I'm not the world's biggest fan of reality TV. But I generally don't rail against genres, so I don't run around yelling about our civilization going down in flames because they won't stop making seasons of "Survivor".

I don't love reality TV, but I love love love love LOVE reality TV lawsuits. Because a reality show is, at its core, an agreement with a group of people who want to fuck you over in exchange for putting you on TV, and a group of people who desperately want to be fucked over in exchange for getting on TV.

Which means it has to take some seriously egregious fucking over to get someone into court. And that's where the fun comes in. Seeing what circumstances people like Jeffrey Bedford think are egregious. Which brings us to the ten million dollar penis.

Jeffrey Bedford lives in Oklahoma. There's your first clue right there. Jeffrey Bedford signed up for "Wife Swap". And the pieces start falling into place. Not pieces Jeffrey Bedford wanted anywhere near him, but pieces nonetheless. Thanks to the miracle of reality TV, Jeffrey Bedford swapped his wife for a gay guy.

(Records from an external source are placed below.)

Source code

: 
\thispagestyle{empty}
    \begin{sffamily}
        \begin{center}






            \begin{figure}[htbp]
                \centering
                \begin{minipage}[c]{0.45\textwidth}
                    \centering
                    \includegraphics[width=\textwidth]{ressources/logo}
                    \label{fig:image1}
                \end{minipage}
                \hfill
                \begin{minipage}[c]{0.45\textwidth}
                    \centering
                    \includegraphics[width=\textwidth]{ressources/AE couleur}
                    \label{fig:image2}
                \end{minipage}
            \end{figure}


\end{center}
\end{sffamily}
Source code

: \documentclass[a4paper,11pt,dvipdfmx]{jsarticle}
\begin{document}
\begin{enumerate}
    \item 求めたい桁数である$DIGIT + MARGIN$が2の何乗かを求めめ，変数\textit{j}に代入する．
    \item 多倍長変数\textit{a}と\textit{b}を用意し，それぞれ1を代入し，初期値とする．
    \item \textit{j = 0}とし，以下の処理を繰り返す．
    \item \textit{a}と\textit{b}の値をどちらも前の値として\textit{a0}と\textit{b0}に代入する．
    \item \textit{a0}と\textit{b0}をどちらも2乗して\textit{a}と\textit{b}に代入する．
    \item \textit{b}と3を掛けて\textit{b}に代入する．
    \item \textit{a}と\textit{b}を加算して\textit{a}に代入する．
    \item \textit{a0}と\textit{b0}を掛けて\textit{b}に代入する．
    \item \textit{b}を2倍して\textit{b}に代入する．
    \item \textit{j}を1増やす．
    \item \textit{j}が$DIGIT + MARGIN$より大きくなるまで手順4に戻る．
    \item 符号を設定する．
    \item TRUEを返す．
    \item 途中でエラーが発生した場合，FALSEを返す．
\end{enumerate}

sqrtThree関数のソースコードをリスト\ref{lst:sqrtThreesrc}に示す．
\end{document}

None of us, of course, would think this is a big deal. I mean, these shows don't let you fuck the new spouse. That's not part of the deal. You just have to live with them for a while. On TV. No cooties are exchanged. I believe there's a strict no-cootie rider in the contract. But Jeffrey Bedford was having none of it.

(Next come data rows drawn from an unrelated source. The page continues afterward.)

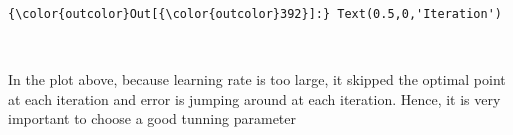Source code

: \documentclass[11pt]{article}
\begin{document}
\begin{Verbatim}[commandchars=\\\{\}]
{\color{outcolor}Out[{\color{outcolor}392}]:} Text(0.5,0,'Iteration')
\end{Verbatim}
            
    \begin{center}
    \end{center}
    { \hspace*{\fill} \\}
    
    In the plot above, because learning rate is too large, it skipped the
optimal point at each iteration and error is jumping around at each
iteration. Hence, it is very important to choose a good tunning
parameter


    
    
    
    
\end{document}
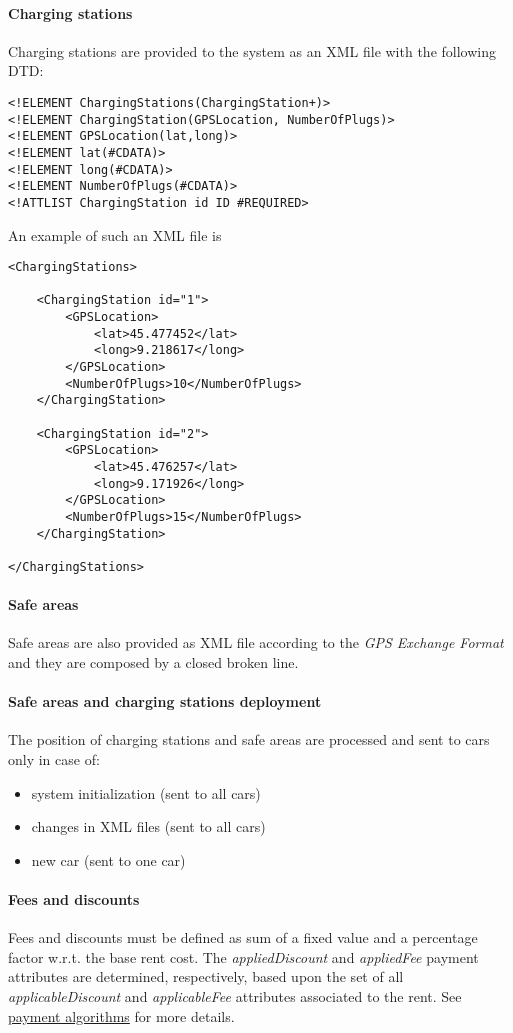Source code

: \paragraph{Charging stations}Charging stations are provided to the system as an XML file with the following DTD:
\lstset{language=XML,frame=false}
\begin{lstlisting}
<!ELEMENT ChargingStations(ChargingStation+)>
<!ELEMENT ChargingStation(GPSLocation, NumberOfPlugs)>
<!ELEMENT GPSLocation(lat,long)>
<!ELEMENT lat(#CDATA)>
<!ELEMENT long(#CDATA)>
<!ELEMENT NumberOfPlugs(#CDATA)>
<!ATTLIST ChargingStation id ID #REQUIRED>
\end{lstlisting}
An example of such an XML file is 
\begin{lstlisting}
<ChargingStations>

	<ChargingStation id="1">
		<GPSLocation>
			<lat>45.477452</lat>
			<long>9.218617</long>
		</GPSLocation>
		<NumberOfPlugs>10</NumberOfPlugs>
	</ChargingStation>
	
	<ChargingStation id="2">
		<GPSLocation>
			<lat>45.476257</lat>
			<long>9.171926</long>
		</GPSLocation>
		<NumberOfPlugs>15</NumberOfPlugs>
	</ChargingStation>
	
</ChargingStations>
\end{lstlisting}

\paragraph{Safe areas}Safe areas are also provided as XML file according to the \emph{GPS Exchange Format} and they are composed by a closed broken line.

\paragraph{Safe areas and charging stations deployment}The position of charging stations and safe areas are processed and sent to cars only in case of:
\begin{itemize}
	\item system initialization (sent to all cars)
	\item changes in XML files (sent to all cars)
	\item new car (sent to one car)
\end{itemize}

\paragraph{Fees and discounts}
Fees and discounts must be defined as sum of a fixed value and a percentage factor w.r.t. the base rent cost.
The \emph{appliedDiscount} and \emph{appliedFee} payment attributes are determined, respectively, based upon the set of all \emph{applicableDiscount} and \emph{applicableFee} attributes associated to the rent. See \hyperref[sec:paymentAlgorithms]{payment algorithms} for more details.

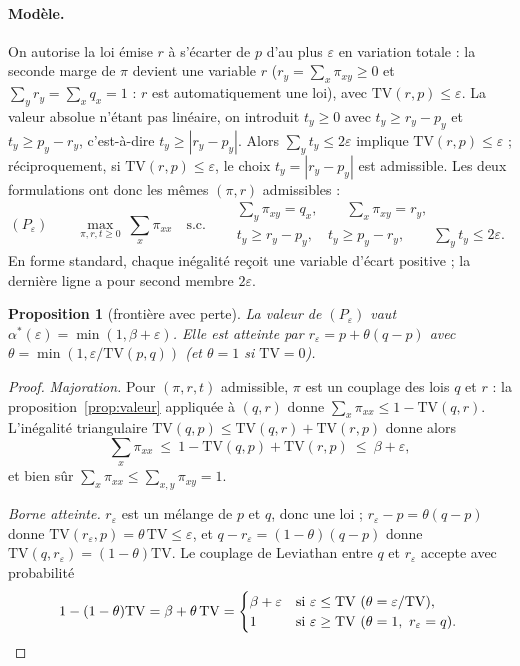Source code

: \documentclass[11pt,a4paper]{article}
\newcommand{\TV}{\mathrm{TV}}
\theoremstyle{plain}
\newtheorem{proposition}{Proposition}
\theoremstyle{definition}
\begin{document}
\paragraph{Modèle.} On autorise la loi émise $r$ à s'écarter de $p$ d'au plus $\varepsilon$ en variation totale : la seconde marge de $\pi$ devient une variable $r$ ($r_y=\sum_x\pi_{xy}\ge0$ et $\sum_yr_y=\sum_xq_x=1$ : $r$ est automatiquement une loi), avec $\TV(r,p)\le\varepsilon$. La valeur absolue n'étant pas linéaire, on introduit $t_y\ge0$ avec $t_y\ge r_y-p_y$ et $t_y\ge p_y-r_y$, c'est-à-dire $t_y\ge|r_y-p_y|$. Alors $\sum_yt_y\le2\varepsilon$ implique $\TV(r,p)\le\varepsilon$ ; réciproquement, si $\TV(r,p)\le\varepsilon$, le choix $t_y=|r_y-p_y|$ est admissible. Les deux formulations ont donc les mêmes $(\pi,r)$ admissibles :
\[(P_\varepsilon)\qquad \max_{\pi,r,t\ge0}\ \sum_x\pi_{xx}\quad\text{s.c.}\quad
\begin{aligned}&\textstyle\sum_y\pi_{xy}=q_x,\qquad \sum_x\pi_{xy}=r_y,\\
&t_y\ge r_y-p_y,\quad t_y\ge p_y-r_y,\qquad \textstyle\sum_yt_y\le2\varepsilon.\end{aligned}\]
En forme standard, chaque inégalité reçoit une variable d'écart positive ; la dernière ligne a pour second membre $2\varepsilon$.

\begin{proposition}[frontière avec perte]\label{prop:perte}
La valeur de $(P_\varepsilon)$ vaut $\alpha^*(\varepsilon)=\min(1,\beta+\varepsilon)$. Elle est atteinte par $r_\varepsilon=p+\theta(q-p)$ avec $\theta=\min(1,\varepsilon/\TV(p,q))$ (et $\theta=1$ si $\TV=0$).
\end{proposition}

\begin{proof}
\emph{Majoration.} Pour $(\pi,r,t)$ admissible, $\pi$ est un couplage des lois $q$ et $r$ : la proposition~\ref{prop:valeur} appliquée à $(q,r)$ donne $\sum_x\pi_{xx}\le1-\TV(q,r)$. L'inégalité triangulaire $\TV(q,p)\le\TV(q,r)+\TV(r,p)$ donne alors
\[\sum_x\pi_{xx}\ \le\ 1-\TV(q,p)+\TV(r,p)\ \le\ \beta+\varepsilon,\]
et bien sûr $\sum_x\pi_{xx}\le\sum_{x,y}\pi_{xy}=1$.

\emph{Borne atteinte.} $r_\varepsilon$ est un mélange de $p$ et $q$, donc une loi ; $r_\varepsilon-p=\theta(q-p)$ donne $\TV(r_\varepsilon,p)=\theta\,\TV\le\varepsilon$, et $q-r_\varepsilon=(1-\theta)(q-p)$ donne $\TV(q,r_\varepsilon)=(1-\theta)\TV$. Le couplage de Leviathan entre $q$ et $r_\varepsilon$ accepte avec probabilité
\[1-(1-\theta)\TV=\beta+\theta\,\TV=\begin{cases}\beta+\varepsilon&\text{si }\varepsilon\le\TV\ (\theta=\varepsilon/\TV),\\1&\text{si }\varepsilon\ge\TV\ (\theta=1,\ r_\varepsilon=q).\end{cases}\qedhere\]
\end{proof}
\end{document}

According to the suit, Bedford was "distraught over the misrepresentation to the point of nonparticipation." Translated into the native Oklahoman, that means he said "I ain't doin' no show with no queer."

According to the suit, "Bedford conducted a Bible study for the Haileyville Baptist Church, wherein the gay swap participant invited a gay coalition into Bedford's home for the study.". Translated into the native You Are Dumban, this means SET YOUR TIVOS. Because gay activists + Oklahoma bible study is comedy gold.

According to the suit, "Defendants threatened if Bedford did not film the show that they would not tell him his wife's location and would not pay for her to be sent home." Translated into the native language of TV producers, that means "We came all the way to Oklahoma. We're not leaving without some footage of that bible study group."

Bedford also had to drop a college class because of scheduling conflicts - he was, as far as I can tell, too busy being forced to live with a gay guy to do his homework. The good news is, by even starting a college-level course, Bedford will do wonders for Oklahoma's 2005 education statistics.

ABC and the production company have a pretty solid defense - the contract says you might get stuck with a dude. If true, Bedford will not get the $10,225,000 he is claiming in recompense and punitive damages for the extra few ounces of meat his new spouse was swinging. That's five million dollars a ball. And he never even had to look at them.

But hey, at least he's gonna be on the TEEVEE!